-- Extracted material follows --

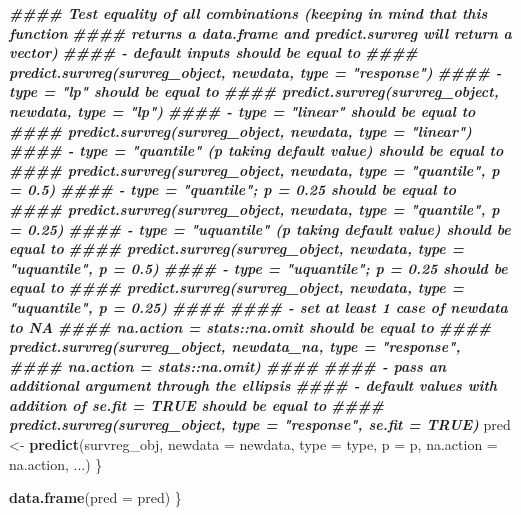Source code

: \documentclass[
]{book}
\newenvironment{Shaded}{\begin{snugshade}}{\end{snugshade}}
\newcommand{\AttributeTok}[1]{\textcolor[rgb]{0.13,0.29,0.53}{#1}}
\newcommand{\DocumentationTok}[1]{\textcolor[rgb]{0.56,0.35,0.01}{\textbf{\textit{#1}}}}
\newcommand{\FunctionTok}[1]{\textcolor[rgb]{0.13,0.29,0.53}{\textbf{#1}}}
\newcommand{\NormalTok}[1]{#1}
\newcommand{\OtherTok}[1]{\textcolor[rgb]{0.56,0.35,0.01}{#1}}
\begin{document}
\begin{Shaded}
\begin{Highlighting}[]
    \DocumentationTok{\#\#\#\#   Test equality of all combinations (keeping in mind that this function}
    \DocumentationTok{\#\#\#\#    returns a data.frame and predict.survreg will return a vector)}
    \DocumentationTok{\#\#\#\#   {-} default inputs should be equal to}
    \DocumentationTok{\#\#\#\#     predict.survreg(survreg\_object, newdata, type = "response")}
    \DocumentationTok{\#\#\#\#   {-} type = "lp" should be equal to}
    \DocumentationTok{\#\#\#\#     predict.survreg(survreg\_object, newdata, type = "lp")}
    \DocumentationTok{\#\#\#\#   {-} type = "linear" should be equal to}
    \DocumentationTok{\#\#\#\#     predict.survreg(survreg\_object, newdata, type = "linear")}
    \DocumentationTok{\#\#\#\#   {-} type = "quantile" (p taking default value) should be equal to}
    \DocumentationTok{\#\#\#\#     predict.survreg(survreg\_object, newdata, type = "quantile", p = 0.5)}
    \DocumentationTok{\#\#\#\#   {-} type = "quantile"; p = 0.25 should be equal to}
    \DocumentationTok{\#\#\#\#     predict.survreg(survreg\_object, newdata, type = "quantile", p = 0.25)}
    \DocumentationTok{\#\#\#\#   {-} type = "uquantile" (p taking default value) should be equal to}
    \DocumentationTok{\#\#\#\#     predict.survreg(survreg\_object, newdata, type = "uquantile", p = 0.5)}
    \DocumentationTok{\#\#\#\#   {-} type = "uquantile"; p = 0.25 should be equal to}
    \DocumentationTok{\#\#\#\#     predict.survreg(survreg\_object, newdata, type = "uquantile", p = 0.25)}
    \DocumentationTok{\#\#\#\# }
    \DocumentationTok{\#\#\#\#   {-} set at least 1 case of \textasciigrave{}newdata\textasciigrave{} to NA}
    \DocumentationTok{\#\#\#\#     na.action = stats::na.omit should be equal to}
    \DocumentationTok{\#\#\#\#     predict.survreg(survreg\_object, newdata\_na, type = "response", }
    \DocumentationTok{\#\#\#\#                     na.action = stats::na.omit)}
    \DocumentationTok{\#\#\#\#}
    \DocumentationTok{\#\#\#\# {-} pass an additional argument through the ellipsis}
    \DocumentationTok{\#\#\#\#   {-} default values with addition of se.fit = TRUE should be equal to}
    \DocumentationTok{\#\#\#\#   predict.survreg(survreg\_object, type = "response", se.fit = TRUE)}
\NormalTok{    pred }\OtherTok{\textless{}{-}} \FunctionTok{predict}\NormalTok{(survreg\_obj, }\AttributeTok{newdata =}\NormalTok{ newdata, }\AttributeTok{type =}\NormalTok{ type, }\AttributeTok{p =}\NormalTok{ p, }
                    \AttributeTok{na.action =}\NormalTok{ na.action, ...)}
\NormalTok{  \}}

  \FunctionTok{data.frame}\NormalTok{(}\AttributeTok{pred =}\NormalTok{ pred)}
\NormalTok{\}}
\end{Highlighting}
\end{Shaded}
\end{document}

-- Extracted material concluded --

**Your objective:** In the entries above, which lines hold the string "begin"? Report all of them.

**Answer for this exercise:**
\newenvironment{Shaded}{\begin{snugshade}}{\end{snugshade}}
\begin{document}
\begin{Shaded}
\begin{Highlighting}[]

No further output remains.